Overview

This document describes generic approach to remote cache setup. The process implies good knowledge of both Maven and the project. Due to Maven model limitation the process is semi-manual, but allows you to achieve sufficient control and transparency over caching logic.

Before you start

Before you start, please keep in mind basic principles:

  • Cache is key based, the key is produced by HashTree-like technique. The key is produced by hashing every configured source code file, every dependency and effective pom (including plugin parameters). Every element's hash contributes to the key. In order to produce the same key there engine must consume exactly the same hashes.
  • There is no built-in normalization of line endings in this implementation, file hash calculation is raw bytes based. The most obvious implication could be illustrated by a simple Git checkout. By default, git will check out source code with CRLF line endings on win and LF on Linux. Because of that builds over same commit on a Linux agent and local build on Windows workstation will yield different hashes.
  • Parameters of plugins are reconciled in runtime. For example to avoid of accidentally reusing builds which never run tests ensure that critical surefire parameters are tracked (skipTests and similar) in config. The same applies for all over plugins.

Step-By-Step

Minimize number of moving parts

  • Run build with single threaded builder to make sure logs from different modules do not interfere
  • Use the same branch which no-one else commits to
  • Designate single agent/node for CI builds
  • Preferably use the same OS between CI and local machine

Fork branch for cache setup purposes

Fork stable code branch for cache setup purposes as you will need source code which doesn't change over time of setup. Also, you likely will need to do code changes as long as you go.

Setup http server to store artifacts

In order to share build results cache needs a shared storage. The simplest option is to set up a http server which supports http PUT/GET/HEAD operations will suffice (Nginx, Apache or similar). Add the url to config and change remote@enabled to true:

<remote enabled="true">
    <url>http://your-buildcache-url</url>
</remote>

If proxy or authentication is required to access remote cache, add server record to settings.xml as described in Servers. The server should be referenced from cache config:

TBD

Beside the http server, remote cache could be configured using any storage which is supported by Maven Wagon. That includes a wide set of options, including SSH, FTP and many others. See Wagon documentation for a full list of options and other details.

Build selection

Build stored in cache ideally should be a build assembled in the most correct, comprehensive and complete way. Pull requests builds are good candidates to populate cache usually because this is there quality safeguards are applied normally.

CI Build setup to seed shared cache

Allow writes in remote cache add jvm property to designated CI builds.

-Dremote.cache.save.enabled=true

Run the build, review log and ensure that artifacts are uploaded to remote cache. Now, rerun build and ensure that it completes almost instantly because it is fully cached.
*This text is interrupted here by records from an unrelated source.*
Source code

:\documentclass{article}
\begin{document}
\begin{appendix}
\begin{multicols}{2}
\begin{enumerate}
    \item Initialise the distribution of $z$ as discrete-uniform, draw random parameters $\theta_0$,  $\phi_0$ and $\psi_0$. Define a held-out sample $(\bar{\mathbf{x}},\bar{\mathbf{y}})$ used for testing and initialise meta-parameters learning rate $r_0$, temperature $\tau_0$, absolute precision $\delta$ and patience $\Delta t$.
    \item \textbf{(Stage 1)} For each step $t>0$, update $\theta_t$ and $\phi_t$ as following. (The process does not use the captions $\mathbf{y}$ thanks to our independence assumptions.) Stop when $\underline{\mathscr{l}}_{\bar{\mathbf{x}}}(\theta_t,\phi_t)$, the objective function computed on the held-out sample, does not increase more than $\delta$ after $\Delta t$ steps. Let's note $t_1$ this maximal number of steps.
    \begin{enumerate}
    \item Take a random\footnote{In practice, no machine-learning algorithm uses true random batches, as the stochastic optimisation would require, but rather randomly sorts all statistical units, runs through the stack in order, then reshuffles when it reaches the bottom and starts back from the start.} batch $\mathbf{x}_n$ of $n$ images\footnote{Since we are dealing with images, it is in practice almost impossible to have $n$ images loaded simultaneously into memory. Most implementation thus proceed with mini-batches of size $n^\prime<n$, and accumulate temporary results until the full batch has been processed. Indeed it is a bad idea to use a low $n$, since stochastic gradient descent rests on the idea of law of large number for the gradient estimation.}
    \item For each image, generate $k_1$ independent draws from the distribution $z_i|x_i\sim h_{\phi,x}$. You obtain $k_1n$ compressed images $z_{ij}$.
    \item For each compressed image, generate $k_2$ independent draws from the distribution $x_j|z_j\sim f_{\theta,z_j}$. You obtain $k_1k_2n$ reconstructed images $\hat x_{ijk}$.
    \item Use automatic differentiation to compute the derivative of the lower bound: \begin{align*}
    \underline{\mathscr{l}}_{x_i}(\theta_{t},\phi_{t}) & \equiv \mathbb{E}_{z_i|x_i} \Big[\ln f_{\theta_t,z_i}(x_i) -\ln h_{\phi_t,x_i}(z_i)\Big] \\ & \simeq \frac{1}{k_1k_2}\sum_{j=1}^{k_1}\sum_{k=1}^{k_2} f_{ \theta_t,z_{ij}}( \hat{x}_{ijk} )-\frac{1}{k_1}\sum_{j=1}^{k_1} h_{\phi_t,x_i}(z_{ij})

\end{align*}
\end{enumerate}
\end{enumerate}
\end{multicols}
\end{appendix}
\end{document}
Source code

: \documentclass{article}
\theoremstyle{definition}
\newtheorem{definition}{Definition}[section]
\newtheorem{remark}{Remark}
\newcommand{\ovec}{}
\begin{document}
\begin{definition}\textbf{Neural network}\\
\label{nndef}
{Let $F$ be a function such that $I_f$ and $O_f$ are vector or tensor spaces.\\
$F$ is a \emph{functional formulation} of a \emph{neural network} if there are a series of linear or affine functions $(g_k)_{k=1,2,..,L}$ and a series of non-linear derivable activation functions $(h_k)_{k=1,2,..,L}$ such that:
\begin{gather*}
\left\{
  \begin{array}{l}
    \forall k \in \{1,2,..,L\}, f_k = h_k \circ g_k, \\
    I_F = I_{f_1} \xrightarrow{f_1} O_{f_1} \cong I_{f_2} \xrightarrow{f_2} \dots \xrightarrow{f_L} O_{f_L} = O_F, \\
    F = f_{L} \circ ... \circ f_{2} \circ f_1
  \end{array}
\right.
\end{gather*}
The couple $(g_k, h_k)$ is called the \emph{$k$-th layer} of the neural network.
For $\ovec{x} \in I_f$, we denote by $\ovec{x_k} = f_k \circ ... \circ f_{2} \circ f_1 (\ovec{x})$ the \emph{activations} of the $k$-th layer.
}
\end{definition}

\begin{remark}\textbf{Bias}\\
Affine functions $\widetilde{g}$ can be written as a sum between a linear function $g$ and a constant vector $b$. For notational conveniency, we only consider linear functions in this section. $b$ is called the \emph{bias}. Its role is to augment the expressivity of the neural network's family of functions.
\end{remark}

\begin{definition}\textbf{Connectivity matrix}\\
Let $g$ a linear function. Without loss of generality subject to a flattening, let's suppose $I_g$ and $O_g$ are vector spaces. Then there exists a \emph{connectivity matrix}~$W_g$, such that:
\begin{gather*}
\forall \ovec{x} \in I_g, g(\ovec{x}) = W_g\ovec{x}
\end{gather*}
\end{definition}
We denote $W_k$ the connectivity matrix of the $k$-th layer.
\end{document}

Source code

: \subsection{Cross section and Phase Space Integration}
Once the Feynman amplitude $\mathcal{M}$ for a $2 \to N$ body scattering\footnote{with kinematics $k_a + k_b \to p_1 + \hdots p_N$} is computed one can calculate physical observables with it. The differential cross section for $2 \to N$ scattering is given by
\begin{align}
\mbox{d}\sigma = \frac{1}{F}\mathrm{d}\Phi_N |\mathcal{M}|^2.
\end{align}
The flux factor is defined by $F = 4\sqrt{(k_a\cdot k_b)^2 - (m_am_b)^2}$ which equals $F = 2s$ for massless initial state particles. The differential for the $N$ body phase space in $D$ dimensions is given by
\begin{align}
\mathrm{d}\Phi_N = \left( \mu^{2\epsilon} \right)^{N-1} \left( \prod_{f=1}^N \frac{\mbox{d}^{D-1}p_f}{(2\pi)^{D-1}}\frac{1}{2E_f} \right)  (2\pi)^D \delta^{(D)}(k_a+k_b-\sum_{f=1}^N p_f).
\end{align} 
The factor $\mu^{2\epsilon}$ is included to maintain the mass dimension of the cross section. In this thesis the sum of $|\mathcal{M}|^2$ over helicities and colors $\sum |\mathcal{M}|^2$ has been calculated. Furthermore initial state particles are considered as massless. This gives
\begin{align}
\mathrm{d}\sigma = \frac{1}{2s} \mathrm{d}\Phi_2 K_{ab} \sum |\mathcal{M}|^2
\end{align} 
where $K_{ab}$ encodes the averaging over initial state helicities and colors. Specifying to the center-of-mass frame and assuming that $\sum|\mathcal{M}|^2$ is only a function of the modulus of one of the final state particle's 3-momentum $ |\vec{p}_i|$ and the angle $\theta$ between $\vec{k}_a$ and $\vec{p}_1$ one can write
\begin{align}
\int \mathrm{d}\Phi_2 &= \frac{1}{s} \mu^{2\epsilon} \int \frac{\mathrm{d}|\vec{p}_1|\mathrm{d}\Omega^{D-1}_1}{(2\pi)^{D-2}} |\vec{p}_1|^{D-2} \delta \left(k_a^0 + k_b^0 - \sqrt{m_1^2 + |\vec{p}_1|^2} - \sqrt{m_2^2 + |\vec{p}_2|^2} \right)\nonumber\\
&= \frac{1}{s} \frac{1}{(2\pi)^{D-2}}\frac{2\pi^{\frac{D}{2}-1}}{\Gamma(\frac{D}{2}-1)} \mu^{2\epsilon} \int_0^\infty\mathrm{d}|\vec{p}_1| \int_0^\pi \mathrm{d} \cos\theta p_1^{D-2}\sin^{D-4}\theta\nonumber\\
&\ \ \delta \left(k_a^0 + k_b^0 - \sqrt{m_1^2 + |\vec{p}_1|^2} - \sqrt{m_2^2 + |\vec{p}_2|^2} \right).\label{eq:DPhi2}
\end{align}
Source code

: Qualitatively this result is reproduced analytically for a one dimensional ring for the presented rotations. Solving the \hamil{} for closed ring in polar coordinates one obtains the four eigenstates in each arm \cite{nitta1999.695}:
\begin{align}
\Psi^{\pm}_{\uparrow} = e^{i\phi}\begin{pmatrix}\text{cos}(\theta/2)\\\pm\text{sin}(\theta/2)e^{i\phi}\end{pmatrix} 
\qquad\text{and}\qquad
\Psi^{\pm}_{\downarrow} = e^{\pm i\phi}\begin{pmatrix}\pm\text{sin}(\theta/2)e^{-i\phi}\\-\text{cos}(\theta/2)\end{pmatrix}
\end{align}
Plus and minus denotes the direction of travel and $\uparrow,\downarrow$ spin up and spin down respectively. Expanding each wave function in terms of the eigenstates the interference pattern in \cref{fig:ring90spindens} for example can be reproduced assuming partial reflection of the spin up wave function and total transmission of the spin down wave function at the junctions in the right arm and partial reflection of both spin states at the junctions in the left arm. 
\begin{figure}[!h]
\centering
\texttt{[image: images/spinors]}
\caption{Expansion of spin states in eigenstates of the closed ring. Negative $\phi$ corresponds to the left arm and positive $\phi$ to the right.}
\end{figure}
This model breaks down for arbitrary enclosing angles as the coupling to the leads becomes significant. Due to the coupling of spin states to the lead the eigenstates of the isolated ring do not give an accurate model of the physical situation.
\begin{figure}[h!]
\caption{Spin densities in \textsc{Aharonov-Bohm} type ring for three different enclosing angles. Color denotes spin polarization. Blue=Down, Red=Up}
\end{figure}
Remote cache relocation to local builds

As practice shows, developers often don't realize that builds they run in local and CI environments are different. So straightforward attempt to reuse remote cache in local build usually results in cache misses because of difference in plugins, parameters, profiles, environment, etc. In order to reuse results you might need to change poms, cache config, CI jobs and the project itself. This part is usually most challenging and time-consuming. Follow steps below to iteratively achieve working configuration.

  • Enable fail fast mode to fail build on the first discrepancy between
  • Provide reference to the CI build as a baseline for comparison between your local and remote builds. Go to the reference CI build log and one of the final lines of the build should be a line about saving build-cache-report.xml
[INFO] [CACHE] Saved to remote cache https://your-cache-url/<...>/915296a3-4596-4eb5-bf37-f6e13ebe087e/build-cache-report.xml

Copy the link to a cbuild-ache-report.xml and provide it to your local build as a baseline for comparison.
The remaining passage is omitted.